Problem to work on ▸
Extract the records below word for word and ignore the images.

Stored records
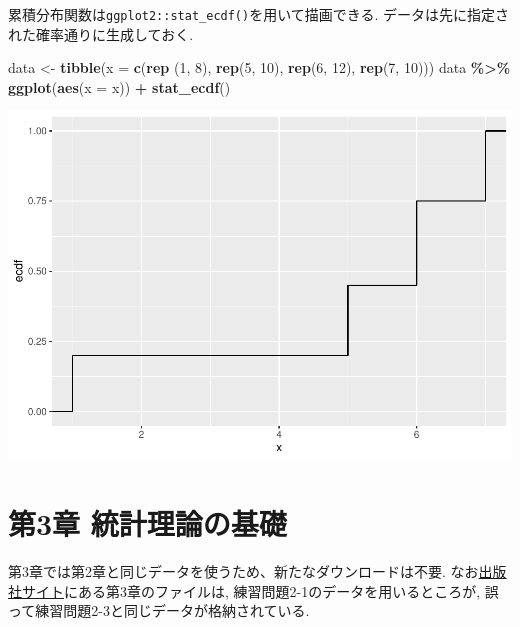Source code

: \documentclass[
]{book}
\newenvironment{Shaded}{\begin{snugshade}}{\end{snugshade}}
\newcommand{\AttributeTok}[1]{\textcolor[rgb]{0.13,0.29,0.53}{#1}}
\newcommand{\DecValTok}[1]{\textcolor[rgb]{0.00,0.00,0.81}{#1}}
\newcommand{\FunctionTok}[1]{\textcolor[rgb]{0.13,0.29,0.53}{\textbf{#1}}}
\newcommand{\NormalTok}[1]{#1}
\newcommand{\OtherTok}[1]{\textcolor[rgb]{0.56,0.35,0.01}{#1}}
\newcommand{\SpecialCharTok}[1]{\textcolor[rgb]{0.81,0.36,0.00}{\textbf{#1}}}
\begin{document}
累積分布関数は\texttt{ggplot2::stat\_ecdf()}を用いて描画できる.
データは先に指定された確率通りに生成しておく.

\begin{Shaded}
\begin{Highlighting}[]
\NormalTok{data }\OtherTok{\textless{}{-}} \FunctionTok{tibble}\NormalTok{(}\AttributeTok{x =} \FunctionTok{c}\NormalTok{(}\FunctionTok{rep}\NormalTok{ (}\DecValTok{1}\NormalTok{, }\DecValTok{8}\NormalTok{), }\FunctionTok{rep}\NormalTok{(}\DecValTok{5}\NormalTok{, }\DecValTok{10}\NormalTok{), }\FunctionTok{rep}\NormalTok{(}\DecValTok{6}\NormalTok{, }\DecValTok{12}\NormalTok{), }\FunctionTok{rep}\NormalTok{(}\DecValTok{7}\NormalTok{, }\DecValTok{10}\NormalTok{)))}
\NormalTok{data }\SpecialCharTok{\%\textgreater{}\%}
    \FunctionTok{ggplot}\NormalTok{(}\FunctionTok{aes}\NormalTok{(}\AttributeTok{x =}\NormalTok{ x)) }\SpecialCharTok{+}
    \FunctionTok{stat\_ecdf}\NormalTok{()}
\end{Highlighting}
\end{Shaded}

\includegraphics{_main_files/figure-latex/unnamed-chunk-7-1.pdf}

\hypertarget{ch3}{%
\chapter*{第3章 統計理論の基礎}\label{ch3}}

第3章では第2章と同じデータを使うため、新たなダウンロードは不要.
なお\href{https://www.yuhikaku.co.jp/books/detail/9784641053854}{出版社サイト}にある第3章のファイルは, 練習問題2-1のデータを用いるところが, 誤って練習問題2-3と同じデータが格納されている.
\end{document}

Expected output ▸
Source code

: \documentclass[
]{book}
\newenvironment{Shaded}{\begin{snugshade}}{\end{snugshade}}
\newcommand{\AttributeTok}[1]{\textcolor[rgb]{0.13,0.29,0.53}{#1}}
\newcommand{\DecValTok}[1]{\textcolor[rgb]{0.00,0.00,0.81}{#1}}
\newcommand{\FunctionTok}[1]{\textcolor[rgb]{0.13,0.29,0.53}{\textbf{#1}}}
\newcommand{\NormalTok}[1]{#1}
\newcommand{\OtherTok}[1]{\textcolor[rgb]{0.56,0.35,0.01}{#1}}
\newcommand{\SpecialCharTok}[1]{\textcolor[rgb]{0.81,0.36,0.00}{\textbf{#1}}}
\begin{document}
累積分布関数は\texttt{ggplot2::stat\_ecdf()}を用いて描画できる.
データは先に指定された確率通りに生成しておく.

\begin{Shaded}
\begin{Highlighting}[]
\NormalTok{data }\OtherTok{\textless{}{-}} \FunctionTok{tibble}\NormalTok{(}\AttributeTok{x =} \FunctionTok{c}\NormalTok{(}\FunctionTok{rep}\NormalTok{ (}\DecValTok{1}\NormalTok{, }\DecValTok{8}\NormalTok{), }\FunctionTok{rep}\NormalTok{(}\DecValTok{5}\NormalTok{, }\DecValTok{10}\NormalTok{), }\FunctionTok{rep}\NormalTok{(}\DecValTok{6}\NormalTok{, }\DecValTok{12}\NormalTok{), }\FunctionTok{rep}\NormalTok{(}\DecValTok{7}\NormalTok{, }\DecValTok{10}\NormalTok{)))}
\NormalTok{data }\SpecialCharTok{\%\textgreater{}\%}
    \FunctionTok{ggplot}\NormalTok{(}\FunctionTok{aes}\NormalTok{(}\AttributeTok{x =}\NormalTok{ x)) }\SpecialCharTok{+}
    \FunctionTok{stat\_ecdf}\NormalTok{()}
\end{Highlighting}
\end{Shaded}

\includegraphics{_main_files/figure-latex/unnamed-chunk-7-1.pdf}

\hypertarget{ch3}{%
\chapter*{第3章 統計理論の基礎}\label{ch3}}

第3章では第2章と同じデータを使うため、新たなダウンロードは不要.
なお\href{https://www.yuhikaku.co.jp/books/detail/9784641053854}{出版社サイト}にある第3章のファイルは, 練習問題2-1のデータを用いるところが, 誤って練習問題2-3と同じデータが格納されている.
\end{document}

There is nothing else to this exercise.